Because of the school closures, she said MASK will have to change the plan for the community centers and turn them into “makeshift schools.”

Evanston/North Shore YWCA racial justice director and summit organizer Eileen Hogan Heineman said the summit’s theme, “The Urgency of How,” aims to focus on action.

“YWCA has a long history of being a social justice organization whose mission is to eliminate racism and empower women,” she said. “More and more of our constituents were feeling the need to move beyond what they’ve learned or heard or experienced personally to taking action to really start to change the systems that have been set up in ways that are oppressive.”
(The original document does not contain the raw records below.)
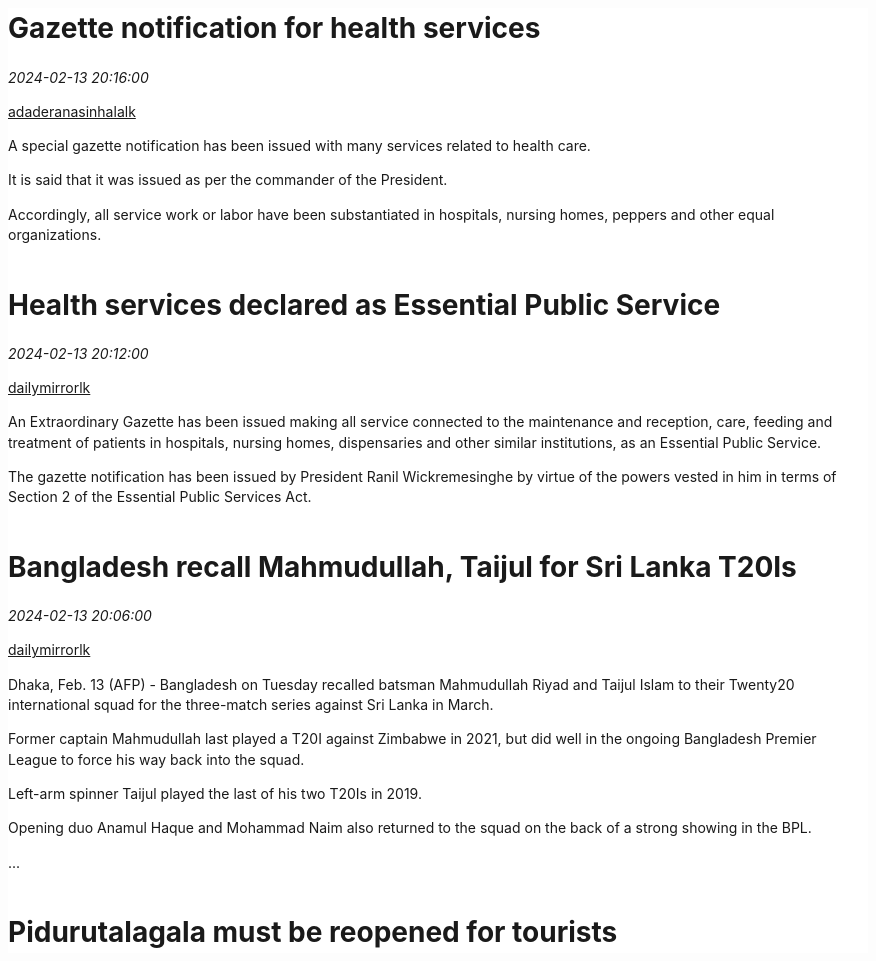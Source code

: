 

# Gazette notification for health services

*2024-02-13 20:16:00*

[adaderanasinhalalk](http://sinhala.adaderana.lk/news/193342)

A special gazette notification has been issued with many services related to health care.

It is said that it was issued as per the commander of the President.

Accordingly, all service work or labor have been substantiated in hospitals, nursing homes, peppers and other equal organizations.



# Health services declared as Essential Public Service

*2024-02-13 20:12:00*

[dailymirrorlk](https://www.dailymirror.lk/breaking-news/Health-services-declared-as-Essential-Public-Service/108-276939)

An Extraordinary Gazette has been issued making all service connected to the maintenance and reception, care, feeding and treatment of patients in hospitals, nursing homes, dispensaries and other similar institutions, as an Essential Public Service.

The gazette notification has been issued by President Ranil Wickremesinghe by virtue of the powers vested in him in terms of Section 2 of the Essential Public Services Act.



# Bangladesh recall Mahmudullah, Taijul for Sri Lanka T20Is

*2024-02-13 20:06:00*

[dailymirrorlk](https://www.dailymirror.lk/breaking-news/Bangladesh-recall-Mahmudullah-Taijul-for-Sri-Lanka-T20Is/108-276937)

Dhaka, Feb. 13 (AFP) - Bangladesh on Tuesday recalled batsman Mahmudullah Riyad and Taijul Islam to their Twenty20 international squad for the three-match series against Sri Lanka in March.

Former captain Mahmudullah last played a T20I against Zimbabwe in 2021, but did well in the ongoing Bangladesh Premier League to force his way back into the squad.

Left-arm spinner Taijul played the last of his two T20Is in 2019.

Opening duo Anamul Haque and Mohammad Naim also returned to the squad on the back of a strong showing in the BPL.

...



# Pidurutalagala must be reopened for tourists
Dilnaz Waraich, another speaker at the summit, said Evanston residents need to join together and recognize that “each one of us has a voice.”

Manasseh said she thought it was important to speak in Evanston in order to make local residents understand that violence does not just affect other communities.

“People in Evanston and places like it don’t believe that it’s an important talk to have,” she said. “People in nicer areas think that they’re somehow immune to what happens in the not-so-nice areas. They forget that we are all still connected.”